Bu tanımlamaların yanı sıra gücün süreğen bir şekilde istismarı (Smith ve Sharp,1994), aralarında güç eşitliği bulunmayan kişi ya da kişiler tarafından saldırgan, kışkırtıcı eylemlerin diğer kişi ya da kişiler üzerinde uygulanması olarak tanımlamışlardır (Sullvian, Cleary ve Sullivan, 2004). Tüm bu tanımlamalarda yer alan ortak nokta ise “Zorba” ve “Kurban/Mağdur” rollerini üstlenen kişi ya da kişilerin bulunmasıdır (Rigby, 2007; Coloroso, 2003).

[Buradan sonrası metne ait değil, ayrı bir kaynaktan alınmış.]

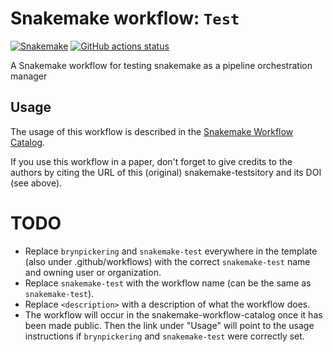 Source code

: # Snakemake workflow: `Test`

[![Snakemake](https://img.shields.io/badge/snakemake-≥6.3.0-brightgreen.svg)](https://snakemake.github.io)
[![GitHub actions status](https://github.com/brynpickering/snakemake-test/workflows/Tests/badge.svg?branch=main)](https://github.com/brynpickering/snakemake-test/actions?query=branch%3Amain+workflow%3ATests)


A Snakemake workflow for testing snakemake as a pipeline orchestration manager


## Usage

The usage of this workflow is described in the [Snakemake Workflow Catalog](https://snakemake.github.io/snakemake-workflow-catalog/?usage=brynpickering%2Fsnakemake-test).

If you use this workflow in a paper, don't forget to give credits to the authors by citing the URL of this (original) snakemake-testsitory and its DOI (see above).

# TODO

* Replace `brynpickering` and `snakemake-test` everywhere in the template (also under .github/workflows) with the correct `snakemake-test` name and owning user or organization.
* Replace `snakemake-test` with the workflow name (can be the same as `snakemake-test`).
* Replace `<description>` with a description of what the workflow does.
* The workflow will occur in the snakemake-workflow-catalog once it has been made public. Then the link under "Usage" will point to the usage instructions if `brynpickering` and `snakemake-test` were correctly set.
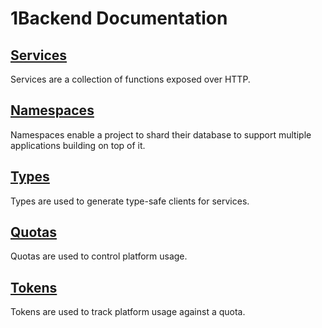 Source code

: # 1Backend Documentation

## [Services](services.md)

Services are a collection of functions exposed over HTTP.

## [Namespaces](namespaces.md)

Namespaces enable a project to shard their database to support multiple applications building on top of it.

## [Types](types.md)

Types are used to generate type-safe clients for services.

## [Quotas](quotas.md)

Quotas are used to control platform usage.

## [Tokens](tokens.md)

Tokens are used to track platform usage against a quota.
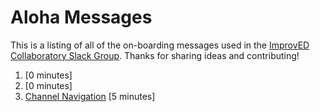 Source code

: # Aloha Messages 
This is a listing of all of the on-boarding messages used in the [ImprovED Collaboratory Slack Group](http://improvedcollaboratory.slack.com). Thanks for sharing ideas and contributing!

1. []() [0 minutes]
2. []() [0 minutes]
3. [Channel Navigation](aloha/channelnav.md) [5 minutes]
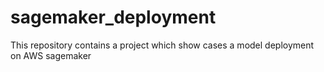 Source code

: # sagemaker_deployment
This repository contains a project which show cases a model deployment on AWS sagemaker
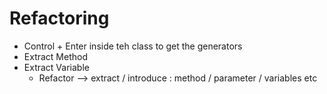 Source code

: # Refactoring

- Control + Enter inside teh class to get the generators
-  Extract Method 
-  Extract Variable 
    - Refactor -->   extract / introduce : method  / parameter / variables etc
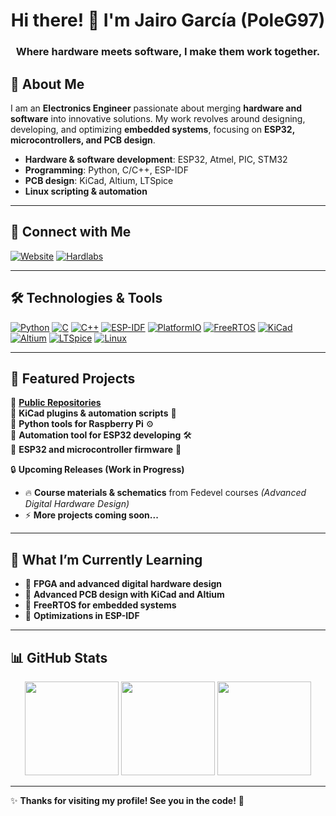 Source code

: <h1 align="center">Hi there! 👋 I'm Jairo García (PoleG97)</h1>
<h3 align="center">Where hardware meets software, I make them work together.</h3>



## 🔧 About Me  
I am an **Electronics Engineer** passionate about merging **hardware and software** into innovative solutions. My work revolves around designing, developing, and optimizing **embedded systems**, focusing on **ESP32, microcontrollers, and PCB design**.  

- **Hardware & software development**: ESP32, Atmel, PIC, STM32  
- **Programming**: Python, C/C++, ESP-IDF  
- **PCB design**: KiCad, Altium, LTSpice  
- **Linux scripting & automation**  

---

## 🔗 Connect with Me  
[![Website](https://img.shields.io/badge/🌐%20WEBSITE-3C3C3C?style=for-the-badge&logoColor=white)](https://hardlabs.net/)
[![Hardlabs](https://img.shields.io/badge/HARDLABS.NET-F5C211?style=for-the-badge&logoColor=black)](https://hardlabs.net/)


---

## 🛠️ Technologies & Tools  

[![Python](https://img.shields.io/badge/Python-3776AB?style=for-the-badge&logo=python&logoColor=white)](https://www.python.org/)
[![C](https://img.shields.io/badge/C-00599C?style=for-the-badge&logo=c&logoColor=white)](https://en.wikipedia.org/wiki/C_(programming_language))
[![C++](https://img.shields.io/badge/C++-00599C?style=for-the-badge&logo=c%2B%2B&logoColor=white)](https://isocpp.org/)
[![ESP-IDF](https://img.shields.io/badge/ESP--IDF-FF0000?style=for-the-badge&logo=espressif&logoColor=white)](https://docs.espressif.com/projects/esp-idf/en/latest/)
[![PlatformIO](https://img.shields.io/badge/PlatformIO-FF6600?style=for-the-badge&logo=platformio&logoColor=white)](https://platformio.org/)
[![FreeRTOS](https://img.shields.io/badge/FreeRTOS-0080FF?style=for-the-badge&logo=freertos&logoColor=white)](https://www.freertos.org/)
[![KiCad](https://img.shields.io/badge/KiCad-0078D7?style=for-the-badge&logo=kicad&logoColor=white)](https://www.kicad.org/)
[![Altium](https://img.shields.io/badge/Altium-000000?style=for-the-badge&logo=altium-designer&logoColor=white)](https://www.altium.com/)
[![LTSpice](https://img.shields.io/badge/LTSpice-FF4500?style=for-the-badge)](https://www.analog.com/en/design-center/design-tools-and-calculators/ltspice-simulator.html)
[![Linux](https://img.shields.io/badge/Linux-FCC624?style=for-the-badge&logo=linux&logoColor=black)](https://www.linux.org/)

---

## 📂 Featured Projects  

📡 **[Public Repositories](https://github.com/PoleG97?tab=repositories)**  
🔹 **KiCad plugins & automation scripts** 🔌  
🔹 **Python tools for Raspberry Pi** ⚙️  
🔹 **Automation tool for ESP32 developing** 🛠️   
🔹 **ESP32 and microcontroller firmware** 📡  

🔒 **Upcoming Releases (Work in Progress)**  
- 🔥 **Course materials & schematics** from Fedevel courses *(Advanced Digital Hardware Design)*  
- ⚡ **More projects coming soon...**  

---

## 🚀 What I’m Currently Learning  
- 🔹 **FPGA and advanced digital hardware design**  
- 🔹 **Advanced PCB design with KiCad and Altium**  
- 🔹 **FreeRTOS for embedded systems**  
- 🔹 **Optimizations in ESP-IDF**  

---

## 📊 GitHub Stats  

<p align="center">
  <img src="https://github-readme-stats.vercel.app/api?username=PoleG97&show_icons=true&theme=dark" height="150"/>
  <img src="https://github-readme-stats.vercel.app/api/top-langs/?username=PoleG97&layout=compact&theme=dark" height="150"/>
  <img src="https://github-readme-streak-stats.herokuapp.com/?user=PoleG97&theme=dark&hide_border=true" height="150"/>
</p>

---

✨ **Thanks for visiting my profile! See you in the code!** 🚀  
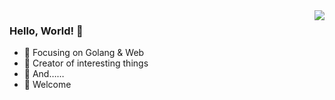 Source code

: <img align="right" src="https://github-readme-stats.vercel.app/api?username=iuu6&show_icons=true&icon_color=CE1D2D&text_color=718096&bg_color=ffffff&hide_title=true" />

### Hello, World! 👋

- :orange_book: Focusing on Golang & Web
- :hammer: Creator of interesting things
- :ram: And……
- :ram: Welcome
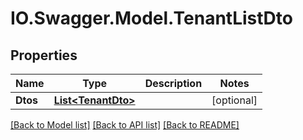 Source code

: # IO.Swagger.Model.TenantListDto
## Properties

Name | Type | Description | Notes
------------ | ------------- | ------------- | -------------
**Dtos** | [**List&lt;TenantDto&gt;**](TenantDto.md) |  | [optional] 

[[Back to Model list]](../README.md#documentation-for-models) [[Back to API list]](../README.md#documentation-for-api-endpoints) [[Back to README]](../README.md)

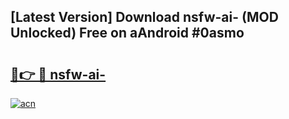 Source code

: ## [Latest Version] Download nsfw-ai- (MOD Unlocked) Free on aAndroid #0asmo

# <h2><a href="https://bedroomkl.my?title=nsfw-ai-&ref=20M">🔗👉 🔴 nsfw-ai-</a></h2>

[![acn](https://github.com/user-attachments/assets/0f9c940e-d8b0-45ae-aac7-cd30a18b3e1c)](https://bedroomkl.my?title=nsfw-ai-&ref=20M)


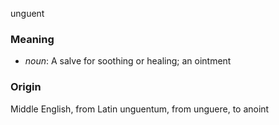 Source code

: unguent
### Meaning
+ _noun_: A salve for soothing or healing; an ointment

### Origin

Middle English, from Latin unguentum, from unguere, to anoint

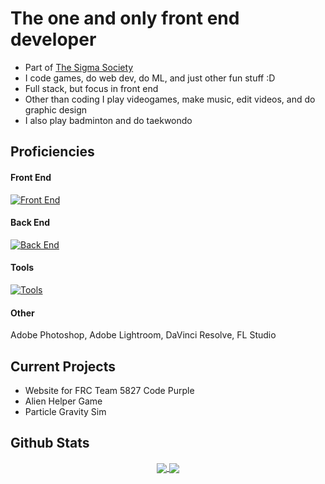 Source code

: # The one and only front end developer

- Part of [The Sigma Society](https://github.com/TheSigmaSociety)
- I code games, do web dev, do ML, and just other fun stuff :D
- Full stack, but focus in front end
- Other than coding I play videogames, make music, edit videos, and do graphic design
- I also play badminton and do taekwondo

## Proficiencies
#### Front End
[![Front End](https://skillicons.dev/icons?i=html,css,js,react,tailwind,nextjs,figma)](https://skillicons.dev)

#### Back End
[![Back End](https://skillicons.dev/icons?i=py,cs,java)](https://skillicons.dev)

#### Tools
[![Tools](https://skillicons.dev/icons?i=github,vscode,visualstudio,eclipse,unity, )](https://skillicons.dev)

#### Other
Adobe Photoshop, Adobe Lightroom, DaVinci Resolve, FL Studio

## Current Projects
- Website for FRC Team 5827 Code Purple
- Alien Helper Game
- Particle Gravity Sim

## Github Stats

<p align="center">
  <a href="https://github.com/anuraghazra/github-readme-stats" align="center">
    <img align="center" src="https://github-readme-stats.vercel.app/api?username=TejasDoesStuff&show_icons=true&include_all_commits=true&theme=ambient_gradient&hide_border=true"/>
  </a>
  <a href="https://github.com/anuraghazra/github-readme-stats" align="center">
    <img align="center" src="https://github-readme-stats.vercel.app/api/top-langs/?username=TejasDoesStuff&layout=compact&theme=ambient_gradient&hide_border=true"/>
  </a>
</p>

<!--
**SanixWheee/SanixWheee** is a ✨ _special_ ✨ repository because its `README.md` (this file) appears on your GitHub profile.

Here are some ideas to get you started:

- 🔭 I’m currently working on ...
- 🌱 I’m currently learning ...
- 👯 I’m looking to collaborate on ...
- 🤔 I’m looking for help with ...
- 💬 Ask me about ...
- 📫 How to reach me: ...
- 😄 Pronouns: ...
- ⚡ Fun fact: ...
-->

Akranlar arasında görülen zorbalık eylemlerinin literatürde birden fazla çeşitte alt basamaklara ayrılarak sınıflandırıldığı ve bu sınıflamanın yine farklı olduğu görülür. Bazı araştırmacılar (Olweus,1993; Harris ve Petrie, 2003) akran zorbalığı çeşitlerini doğrudan ve dolaylı zorbalık olarak kategorize ederken, Mynard ve Joseph (2000) sözel zorbalık, fiziksel zorbalık, sosyal manipülasyon ve kişisel eşyalara zarar verme olarak sınıflamaktadır. Rigby (2007) ise zorbalığı iki alt boyutta inceler ve zarar veren zorbalık ile zarar vermeyen zorbalık sınıflamaları yapar. Kişi bilinçli/kasti olarak karşıdaki kişiye zarar verme niyetiyle eylemi gerçekleştiriyorsa bu zarar veren zorbalık olarak isimlendirilirken, zarar verme amacından uzak yarar verme niyetiyle dahi olsa mağduriyet yaratan eylemleri zarar vermeyen zorbalık olarak nitelemektedir.